# 🎗️ **OneFormer: One Transformer to Rule Universal Image Segmentation** 🎗️

## CVPR 2023

[[`Project Page`](https://praeclarumjj3.github.io/oneformer/)] [[`arXiv`](https://arxiv.org/abs/2211.06220)] [[`GitHub`](https://github.com/SHI-Labs/OneFormer)] [[`HuggingFace Space`](https://huggingface.co/spaces/shi-labs/OneFormer)] [[`HuggingFace transformers`](https://huggingface.co/docs/transformers/main/en/model_doc/oneformer)]

![Teaser](https://praeclarumjj3.github.io/oneformer/teaser.svg)
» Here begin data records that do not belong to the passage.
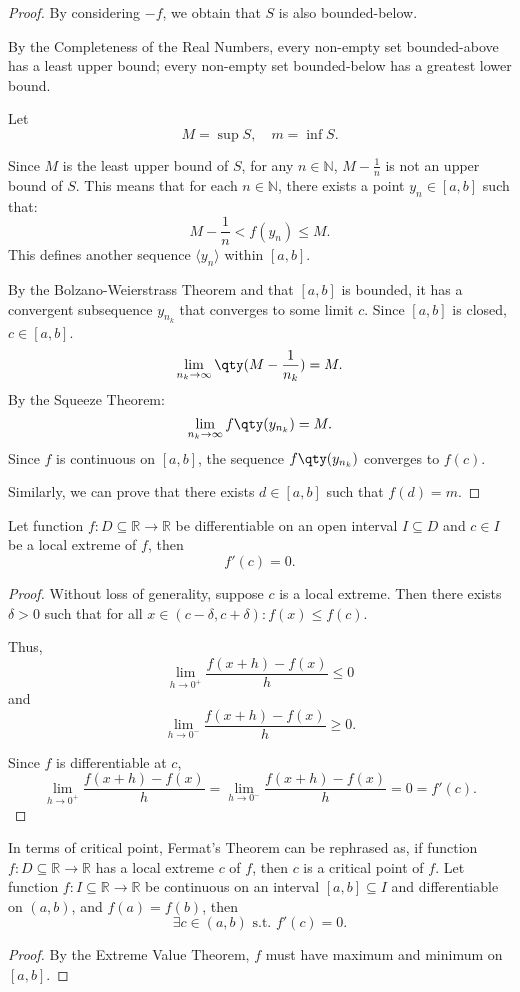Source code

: \documentclass[a4paper,12pt]{report}
\begin{document}
\begin{itemize}
\begin{itemize}
\begin{proof}
By considering $-f$, we obtain that $S$ is also bounded-below.

By the Completeness of the Real Numbers, every non-empty set bounded-above has a least upper bound; every non-empty set bounded-below has a greatest lower bound.

Let
\[M=\sup S,\quad m=\inf S.\]

Since $M$ is the least upper bound of $S$, for any $n\in\mathbb{N}$, $M-\frac{1}{n}$ is not an upper bound of $S$. This means that for each $n\in\mathbb{N}$, there exists a point $y_n\in [a,b]$ such that:
\[M-\frac{1}{n}<f(y_n)\leq M.\]
This defines another sequence $\langle y_n\rangle$ within $[a, b]$.

By the Bolzano-Weierstrass Theorem and that $[a,b]$ is bounded, it has a convergent subsequence $y_{n_k}$ that converges to some limit $c$. Since $[a,b]$ is closed, $c\in [a,b]$.
\[\lim_{n_k\to \infty}\qty(M - \frac{1}{n_k}) = M.\]
By the Squeeze Theorem:
\[\lim_{n_k \to \infty} f\qty(y_{n_k}) = M.\]
Since $f$ is continuous on $[a,b]$, the sequence $f\qty(y_{n_k})$ converges to $f(c)$.

Similarly, we can prove that there exists $d\in [a,b]$ such that $f(d)=m$.
\end{proof}
Let function $f\colon D\subseteq\mathbb{R}\to\mathbb{R}$ be differentiable on an open interval $I\subseteq D$ and $c\in I$ be a local extreme of $f$, then
\[f'(c)=0.\]
\begin{proof}
Without loss of generality, suppose $c$ is a local extreme. Then there exists $\delta>0$ such that for all $x\in (c-\delta,c+\delta)\colon f(x)\leq f(c)$.

Thus,
\[\lim_{h\to 0^+}\frac{f(x+h)-f(x)}{h}\leq 0\]
and
\[\lim_{h\to 0^-}\frac{f(x+h)-f(x)}{h}\geq 0.\]

Since $f$ is differentiable at $c$,
\[\lim_{h\to 0^+}\frac{f(x+h)-f(x)}{h}=\lim_{h\to 0^-}\frac{f(x+h)-f(x)}{h}=0=f'(c).\]
\end{proof}
In terms of critical point, Fermat's Theorem can be rephrased as, if function $f\colon D\subseteq\mathbb{R}\to\mathbb{R}$ has a local extreme $c$ of $f$, then $c$ is a critical point of $f$.
Let function $f\colon I\subseteq\mathbb{R}\to\mathbb{R}$ be continuous on an interval $[a, b]\subseteq I$ and differentiable on $(a,b)$, and $f(a)=f(b)$, then
\[\exists c\in (a, b)\text{\ s.t.\ }f'(c)=0.\]
\begin{proof}
By the Extreme Value Theorem, $f$ must have maximum and minimum on $[a,b]$.


\end{proof}
\end{itemize}
\end{itemize}
\end{document}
#### OneFormer is the **first** multi-task universal image segmentation framework based on transformers. OneFormer needs to be trained only once with a single universal architecture, a single model, and on a single dataset , to outperform existing frameworks across semantic, instance, and panoptic segmentation tasks!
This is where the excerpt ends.